At the beginning of the COVID-19 crisis, several public figures predicted that the
pandemic would precipitate a dramatic shift towards new sets of values in our societies.
Other more optimistic commenters prophesied a new dawn for egalitarian and
progressive values (Adib-Moghaddam, 2020; Kelly, 2020; Nancy, 2020). This conjecture
was drawn from the early belief that the SARS-CoV-2 virus would be impervious
to differences in age, class, ethnicity, and nationhood: a 'great equaliser'. As
statistics on death rates and hospitalisation rose, however, this optimism quickly
came to be seen as misguided.

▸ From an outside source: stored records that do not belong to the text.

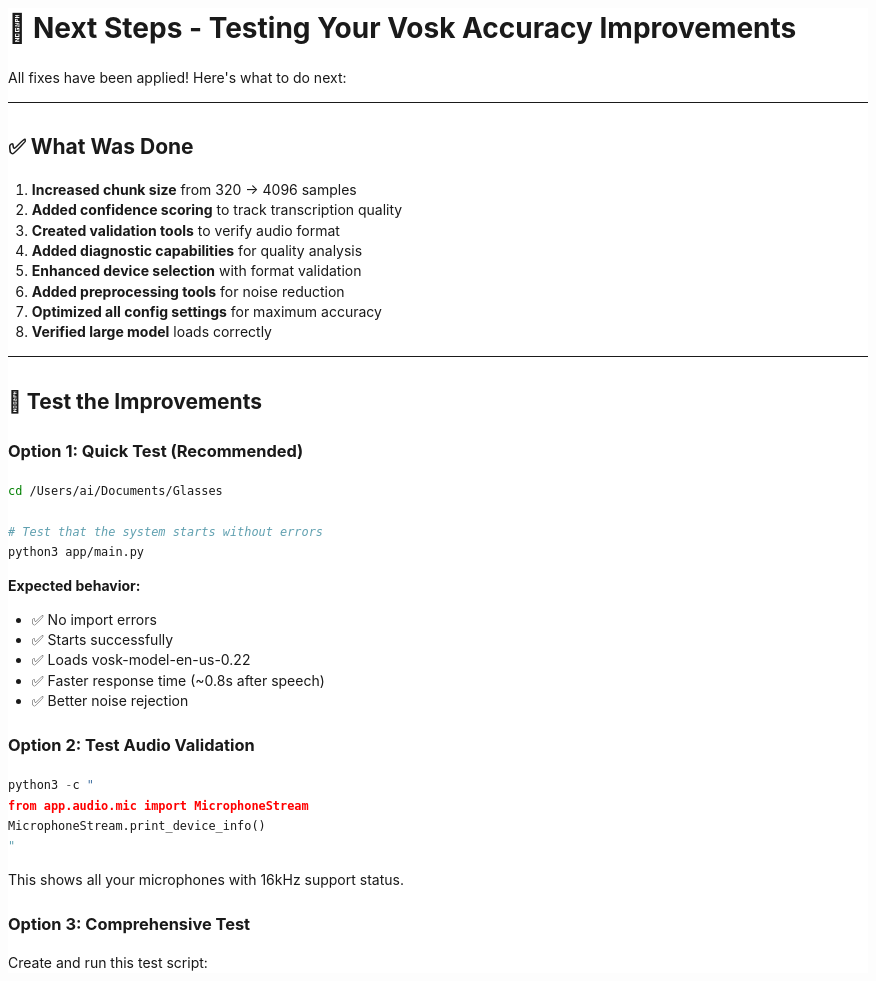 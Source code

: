 # 🚀 Next Steps - Testing Your Vosk Accuracy Improvements

All fixes have been applied! Here's what to do next:

---

## ✅ What Was Done

1. **Increased chunk size** from 320 → 4096 samples
2. **Added confidence scoring** to track transcription quality
3. **Created validation tools** to verify audio format
4. **Added diagnostic capabilities** for quality analysis
5. **Enhanced device selection** with format validation
6. **Added preprocessing tools** for noise reduction
7. **Optimized all config settings** for maximum accuracy
8. **Verified large model** loads correctly

---

## 🧪 Test the Improvements

### Option 1: Quick Test (Recommended)

```bash
cd /Users/ai/Documents/Glasses

# Test that the system starts without errors
python3 app/main.py
```

**Expected behavior:**
- ✅ No import errors
- ✅ Starts successfully
- ✅ Loads vosk-model-en-us-0.22
- ✅ Faster response time (~0.8s after speech)
- ✅ Better noise rejection

### Option 2: Test Audio Validation

```python
python3 -c "
from app.audio.mic import MicrophoneStream
MicrophoneStream.print_device_info()
"
```

This shows all your microphones with 16kHz support status.

### Option 3: Comprehensive Test

Create and run this test script:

Not only are some individuals more susceptible to
the virus (ethnic minorities, senior citizens, those with pre-existing conditions), the
non-medical measures designed to prevent populations from spreading the virus
disproportionately affect other marginalised groups (such as those who have less
income or education, etc.). When more information became available on the causes,
exacerbating factors, and the prognosis of COVID-19 infection, some authorities
tried to make medical outcomes more equitable. (1) In some counties, those most at
risk from complications from the virus were often (although not always) given earlier
treatment or vaccine priority. (2) Some policymakers initially recognised (or at
least declared publicly) that disadvantaged communities and critical workers should
be vaccinated first. (3) Globally speaking, the World Health Organization's COVAX
scheme provided millions of vaccine doses to low-to-middle-income countries.